Ambos se dieron la vuelta y vieron a Celeste de pie junto al porche trasero. Llevaba el pelo recogido, los pies descalzos, y una de las camisas de Dave le colgaba por encima de unos pantalones vaqueros descoloridos.

– ¡Hola mamá!

– ¡Hola, preciosidad! ¿Te vas a la zona alta con tu padre?

Michael se quedó mirando a Dave. De repente se había convertido en un chiste privado. Se rió con disimulo y contestó;

– No mamá.

– ¿Dave?

– Se trata de la pelota, cariño. De la pelota que acaba de lanzar.

– ¡Ah, la pelota!

– Le dio de pleno. Papá sólo fue capaz de pararla porque es muy alto.

Dave sentía que Celeste lo observaba incluso cuando ésta tenía los ojos puestos en Michael. Le observaba y esperaba como si deseara preguntarle algo. Recordó cómo la noche anterior le había susurrado: «Ahora formo parte de ti y tú de mí» con voz ronca, mientras se levantaba del suelo de la cocina para asirle del cuello y acercar los labios a su oído.

Dave no tenía ni idea de lo que le estaba hablando, pero le gustó el sonido; además, la ronquera de sus cuerdas vocales había hecho que alcanzara un orgasmo más intenso.

Sin embargo, en ese momento tenía la sensación de que sólo se trataba de uno más de los intentos de Celeste de adentrarse en su cabeza y fisgar; eso le cabreaba, ya que una vez que alguien se metía allí dentro, no le gustaba lo que veía y se iba corriendo.

– ¿Qué te pasa, cariño? -le preguntó Dave.
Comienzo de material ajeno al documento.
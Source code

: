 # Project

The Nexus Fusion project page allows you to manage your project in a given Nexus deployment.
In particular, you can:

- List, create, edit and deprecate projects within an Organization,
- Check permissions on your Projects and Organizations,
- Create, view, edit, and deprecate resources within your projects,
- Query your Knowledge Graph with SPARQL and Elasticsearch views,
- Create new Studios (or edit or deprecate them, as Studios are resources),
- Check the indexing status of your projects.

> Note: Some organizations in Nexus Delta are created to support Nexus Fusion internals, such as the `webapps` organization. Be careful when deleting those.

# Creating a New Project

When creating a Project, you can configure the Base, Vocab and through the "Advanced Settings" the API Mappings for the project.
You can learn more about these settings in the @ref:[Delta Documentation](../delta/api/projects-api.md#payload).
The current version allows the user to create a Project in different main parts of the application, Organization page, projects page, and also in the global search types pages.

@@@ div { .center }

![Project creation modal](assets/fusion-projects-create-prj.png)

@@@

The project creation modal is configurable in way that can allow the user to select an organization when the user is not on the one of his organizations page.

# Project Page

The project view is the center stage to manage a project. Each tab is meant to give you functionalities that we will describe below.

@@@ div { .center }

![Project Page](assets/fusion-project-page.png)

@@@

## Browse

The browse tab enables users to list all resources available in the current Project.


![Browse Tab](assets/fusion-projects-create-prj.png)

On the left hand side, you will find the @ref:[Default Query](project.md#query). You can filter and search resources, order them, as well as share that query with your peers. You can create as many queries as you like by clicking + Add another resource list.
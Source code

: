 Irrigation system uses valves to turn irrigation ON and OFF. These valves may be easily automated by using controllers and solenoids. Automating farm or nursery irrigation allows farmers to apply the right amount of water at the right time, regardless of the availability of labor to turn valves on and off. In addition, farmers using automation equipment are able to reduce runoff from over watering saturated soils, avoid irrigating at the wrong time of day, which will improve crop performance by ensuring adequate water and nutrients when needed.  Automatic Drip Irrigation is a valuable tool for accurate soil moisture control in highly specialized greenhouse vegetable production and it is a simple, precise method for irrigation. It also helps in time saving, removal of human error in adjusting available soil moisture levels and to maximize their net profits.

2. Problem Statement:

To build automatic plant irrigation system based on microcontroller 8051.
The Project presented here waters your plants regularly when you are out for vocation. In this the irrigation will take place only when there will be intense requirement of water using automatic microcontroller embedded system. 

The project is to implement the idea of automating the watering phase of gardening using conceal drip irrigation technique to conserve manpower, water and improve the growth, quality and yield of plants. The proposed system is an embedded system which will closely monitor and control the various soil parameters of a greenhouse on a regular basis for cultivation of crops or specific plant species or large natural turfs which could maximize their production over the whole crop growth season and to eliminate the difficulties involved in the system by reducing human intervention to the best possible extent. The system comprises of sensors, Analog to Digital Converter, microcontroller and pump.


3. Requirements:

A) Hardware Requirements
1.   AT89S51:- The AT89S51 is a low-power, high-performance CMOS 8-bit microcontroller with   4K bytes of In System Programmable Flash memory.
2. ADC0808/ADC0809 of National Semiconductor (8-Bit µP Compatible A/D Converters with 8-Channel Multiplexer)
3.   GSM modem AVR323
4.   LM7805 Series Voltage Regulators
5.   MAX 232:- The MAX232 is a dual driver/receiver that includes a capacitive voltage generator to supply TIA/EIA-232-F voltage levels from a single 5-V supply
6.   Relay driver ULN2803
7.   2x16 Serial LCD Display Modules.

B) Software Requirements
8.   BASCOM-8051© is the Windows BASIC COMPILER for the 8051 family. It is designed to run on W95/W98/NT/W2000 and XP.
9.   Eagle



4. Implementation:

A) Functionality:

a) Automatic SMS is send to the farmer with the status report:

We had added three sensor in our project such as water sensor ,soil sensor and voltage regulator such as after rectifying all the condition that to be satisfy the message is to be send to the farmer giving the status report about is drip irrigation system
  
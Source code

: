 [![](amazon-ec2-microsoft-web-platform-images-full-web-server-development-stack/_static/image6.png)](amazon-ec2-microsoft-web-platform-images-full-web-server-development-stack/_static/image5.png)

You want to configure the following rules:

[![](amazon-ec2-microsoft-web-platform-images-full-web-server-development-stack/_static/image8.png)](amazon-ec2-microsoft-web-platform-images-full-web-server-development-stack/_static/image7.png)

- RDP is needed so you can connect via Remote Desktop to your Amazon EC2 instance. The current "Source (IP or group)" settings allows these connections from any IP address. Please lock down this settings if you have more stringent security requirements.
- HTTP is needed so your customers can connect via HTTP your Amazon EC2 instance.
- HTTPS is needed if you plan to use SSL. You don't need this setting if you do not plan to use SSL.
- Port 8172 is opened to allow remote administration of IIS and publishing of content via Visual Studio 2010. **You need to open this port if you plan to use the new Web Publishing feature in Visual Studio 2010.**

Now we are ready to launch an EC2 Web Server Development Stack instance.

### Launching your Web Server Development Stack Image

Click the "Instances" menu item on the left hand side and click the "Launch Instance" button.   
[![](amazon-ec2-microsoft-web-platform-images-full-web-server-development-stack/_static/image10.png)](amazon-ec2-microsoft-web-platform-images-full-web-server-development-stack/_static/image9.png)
– ¿Eh? Nada -se estrechó el cuerpo con los brazos a pesar de que la temperatura aumentaba con rapidez-. Mike, ¿ya has almorzado?

– Aún no.

Celeste frunció a Dave el entrecejo, como si fuera el peor de los crímenes que Michael se hubiera puesto a golpear pelotas antes de haber obtenido el azúcar necesario que le aportaban los cereales de color carmesí que solía comer.

– Te he llenado la taza y la leche está en la mesa.

– ¡Estupendo! ¡Tengo un hambre que me muero!

Michael soltó el bate y Dave sintió que le traicionaba al dejar el bate de aquel modo e irse corriendo hacia las escaleras. «¿Que te morías de hambre? ¿Qué pasa? ¿Te he tapado la boca para que no me lo pudieras decir? ¡Joder!»

Michael echó a trotar al lado de su madre y subió las escaleras que llevaban al tercer piso con tal velocidad que daba la impresión que éstas iban a desaparecer si no llegaba hasta arriba con la suficiente rapidez.

– ¿No vas a almorzar Dave?

– ¿Vas a dormir hasta el mediodía, Celeste?

– Solo son las diez y cuarto- respondió celeste.

Dave sintió que toda la buena voluntad que habían conseguido infundir a su matrimonio con la locura de la noche anterior en la cocina se convertía en humo y se alejaba más allá de su propio jardín.

Hizo un esfuerzo por sonreír. Si uno conseguía aparentar que la sonrisa era auténtica, nadie podía llegar hasta él.